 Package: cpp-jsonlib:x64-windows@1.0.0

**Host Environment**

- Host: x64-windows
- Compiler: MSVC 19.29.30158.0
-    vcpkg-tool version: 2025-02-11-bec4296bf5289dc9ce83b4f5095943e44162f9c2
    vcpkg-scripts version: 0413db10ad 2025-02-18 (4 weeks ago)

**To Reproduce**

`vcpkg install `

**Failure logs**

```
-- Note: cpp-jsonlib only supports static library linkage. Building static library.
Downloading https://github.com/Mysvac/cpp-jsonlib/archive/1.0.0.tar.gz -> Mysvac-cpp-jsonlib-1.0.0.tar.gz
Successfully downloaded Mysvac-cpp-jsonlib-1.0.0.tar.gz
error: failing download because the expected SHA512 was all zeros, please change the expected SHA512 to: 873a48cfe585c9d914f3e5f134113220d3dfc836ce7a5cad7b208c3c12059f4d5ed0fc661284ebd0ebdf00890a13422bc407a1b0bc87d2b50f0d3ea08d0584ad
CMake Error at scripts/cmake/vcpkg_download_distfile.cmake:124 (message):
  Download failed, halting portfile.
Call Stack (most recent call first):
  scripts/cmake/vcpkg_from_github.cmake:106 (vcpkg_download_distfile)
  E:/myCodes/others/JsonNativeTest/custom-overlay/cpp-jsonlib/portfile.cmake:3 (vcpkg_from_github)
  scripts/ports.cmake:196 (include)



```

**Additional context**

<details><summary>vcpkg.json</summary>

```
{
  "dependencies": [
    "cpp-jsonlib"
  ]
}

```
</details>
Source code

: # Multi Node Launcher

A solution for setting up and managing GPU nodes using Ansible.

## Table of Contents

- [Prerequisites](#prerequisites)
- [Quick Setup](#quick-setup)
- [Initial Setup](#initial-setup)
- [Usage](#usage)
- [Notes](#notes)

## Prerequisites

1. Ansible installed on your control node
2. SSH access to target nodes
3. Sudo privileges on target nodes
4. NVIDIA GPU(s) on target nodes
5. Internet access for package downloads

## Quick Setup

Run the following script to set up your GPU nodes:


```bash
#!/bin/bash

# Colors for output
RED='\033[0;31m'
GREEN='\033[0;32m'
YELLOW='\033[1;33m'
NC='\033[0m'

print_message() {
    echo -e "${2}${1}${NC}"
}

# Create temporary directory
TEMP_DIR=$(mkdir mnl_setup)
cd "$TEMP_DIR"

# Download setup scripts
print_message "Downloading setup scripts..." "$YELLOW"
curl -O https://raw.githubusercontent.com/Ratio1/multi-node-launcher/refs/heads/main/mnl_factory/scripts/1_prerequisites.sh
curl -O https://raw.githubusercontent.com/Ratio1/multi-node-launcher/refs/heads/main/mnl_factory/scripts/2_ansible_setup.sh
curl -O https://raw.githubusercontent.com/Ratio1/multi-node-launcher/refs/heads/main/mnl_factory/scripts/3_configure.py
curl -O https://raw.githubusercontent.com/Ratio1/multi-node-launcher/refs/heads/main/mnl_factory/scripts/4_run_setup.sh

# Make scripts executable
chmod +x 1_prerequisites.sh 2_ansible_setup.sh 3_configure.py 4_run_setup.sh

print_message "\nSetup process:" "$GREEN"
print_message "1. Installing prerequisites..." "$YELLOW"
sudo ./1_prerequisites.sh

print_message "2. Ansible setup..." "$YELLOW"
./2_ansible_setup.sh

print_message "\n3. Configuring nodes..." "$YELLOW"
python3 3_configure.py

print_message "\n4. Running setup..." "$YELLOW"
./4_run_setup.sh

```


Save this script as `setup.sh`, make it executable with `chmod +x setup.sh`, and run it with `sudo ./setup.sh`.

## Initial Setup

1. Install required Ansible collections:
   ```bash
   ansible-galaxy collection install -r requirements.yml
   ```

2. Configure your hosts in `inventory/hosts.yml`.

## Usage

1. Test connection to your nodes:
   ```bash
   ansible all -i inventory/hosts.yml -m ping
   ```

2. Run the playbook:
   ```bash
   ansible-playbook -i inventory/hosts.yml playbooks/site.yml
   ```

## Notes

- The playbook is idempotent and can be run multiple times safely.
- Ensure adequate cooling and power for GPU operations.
▬▬▬▬▬▬▬▬▬▬
After reading through the material, print all of it again exactly.

**Exercise response**
 Package: cpp-jsonlib:x64-windows@1.0.0

**Host Environment**

- Host: x64-windows
- Compiler: MSVC 19.29.30158.0
-    vcpkg-tool version: 2025-02-11-bec4296bf5289dc9ce83b4f5095943e44162f9c2
    vcpkg-scripts version: 0413db10ad 2025-02-18 (4 weeks ago)

**To Reproduce**

`vcpkg install `

**Failure logs**

```
-- Note: cpp-jsonlib only supports static library linkage. Building static library.
Downloading https://github.com/Mysvac/cpp-jsonlib/archive/1.0.0.tar.gz -> Mysvac-cpp-jsonlib-1.0.0.tar.gz
Successfully downloaded Mysvac-cpp-jsonlib-1.0.0.tar.gz
error: failing download because the expected SHA512 was all zeros, please change the expected SHA512 to: 873a48cfe585c9d914f3e5f134113220d3dfc836ce7a5cad7b208c3c12059f4d5ed0fc661284ebd0ebdf00890a13422bc407a1b0bc87d2b50f0d3ea08d0584ad
CMake Error at scripts/cmake/vcpkg_download_distfile.cmake:124 (message):
  Download failed, halting portfile.
Call Stack (most recent call first):
  scripts/cmake/vcpkg_from_github.cmake:106 (vcpkg_download_distfile)
  E:/myCodes/others/JsonNativeTest/custom-overlay/cpp-jsonlib/portfile.cmake:3 (vcpkg_from_github)
  scripts/ports.cmake:196 (include)



```

**Additional context**

<details><summary>vcpkg.json</summary>

```
{
  "dependencies": [
    "cpp-jsonlib"
  ]
}

```
</details>
Source code

: # Multi Node Launcher

A solution for setting up and managing GPU nodes using Ansible.

## Table of Contents

- [Prerequisites](#prerequisites)
- [Quick Setup](#quick-setup)
- [Initial Setup](#initial-setup)
- [Usage](#usage)
- [Notes](#notes)

## Prerequisites

1. Ansible installed on your control node
2. SSH access to target nodes
3. Sudo privileges on target nodes
4. NVIDIA GPU(s) on target nodes
5. Internet access for package downloads

## Quick Setup

Run the following script to set up your GPU nodes:


```bash
#!/bin/bash

# Colors for output
RED='\033[0;31m'
GREEN='\033[0;32m'
YELLOW='\033[1;33m'
NC='\033[0m'

print_message() {
    echo -e "${2}${1}${NC}"
}

# Create temporary directory
TEMP_DIR=$(mkdir mnl_setup)
cd "$TEMP_DIR"

# Download setup scripts
print_message "Downloading setup scripts..." "$YELLOW"
curl -O https://raw.githubusercontent.com/Ratio1/multi-node-launcher/refs/heads/main/mnl_factory/scripts/1_prerequisites.sh
curl -O https://raw.githubusercontent.com/Ratio1/multi-node-launcher/refs/heads/main/mnl_factory/scripts/2_ansible_setup.sh
curl -O https://raw.githubusercontent.com/Ratio1/multi-node-launcher/refs/heads/main/mnl_factory/scripts/3_configure.py
curl -O https://raw.githubusercontent.com/Ratio1/multi-node-launcher/refs/heads/main/mnl_factory/scripts/4_run_setup.sh

# Make scripts executable
chmod +x 1_prerequisites.sh 2_ansible_setup.sh 3_configure.py 4_run_setup.sh

print_message "\nSetup process:" "$GREEN"
print_message "1. Installing prerequisites..." "$YELLOW"
sudo ./1_prerequisites.sh

print_message "2. Ansible setup..." "$YELLOW"
./2_ansible_setup.sh

print_message "\n3. Configuring nodes..." "$YELLOW"
python3 3_configure.py

print_message "\n4. Running setup..." "$YELLOW"
./4_run_setup.sh

```


Save this script as `setup.sh`, make it executable with `chmod +x setup.sh`, and run it with `sudo ./setup.sh`.

## Initial Setup

1. Install required Ansible collections:
   ```bash
   ansible-galaxy collection install -r requirements.yml
   ```

2. Configure your hosts in `inventory/hosts.yml`.

## Usage

1. Test connection to your nodes:
   ```bash
   ansible all -i inventory/hosts.yml -m ping
   ```

2. Run the playbook:
   ```bash
   ansible-playbook -i inventory/hosts.yml playbooks/site.yml
   ```

## Notes

- The playbook is idempotent and can be run multiple times safely.
- Ensure adequate cooling and power for GPU operations.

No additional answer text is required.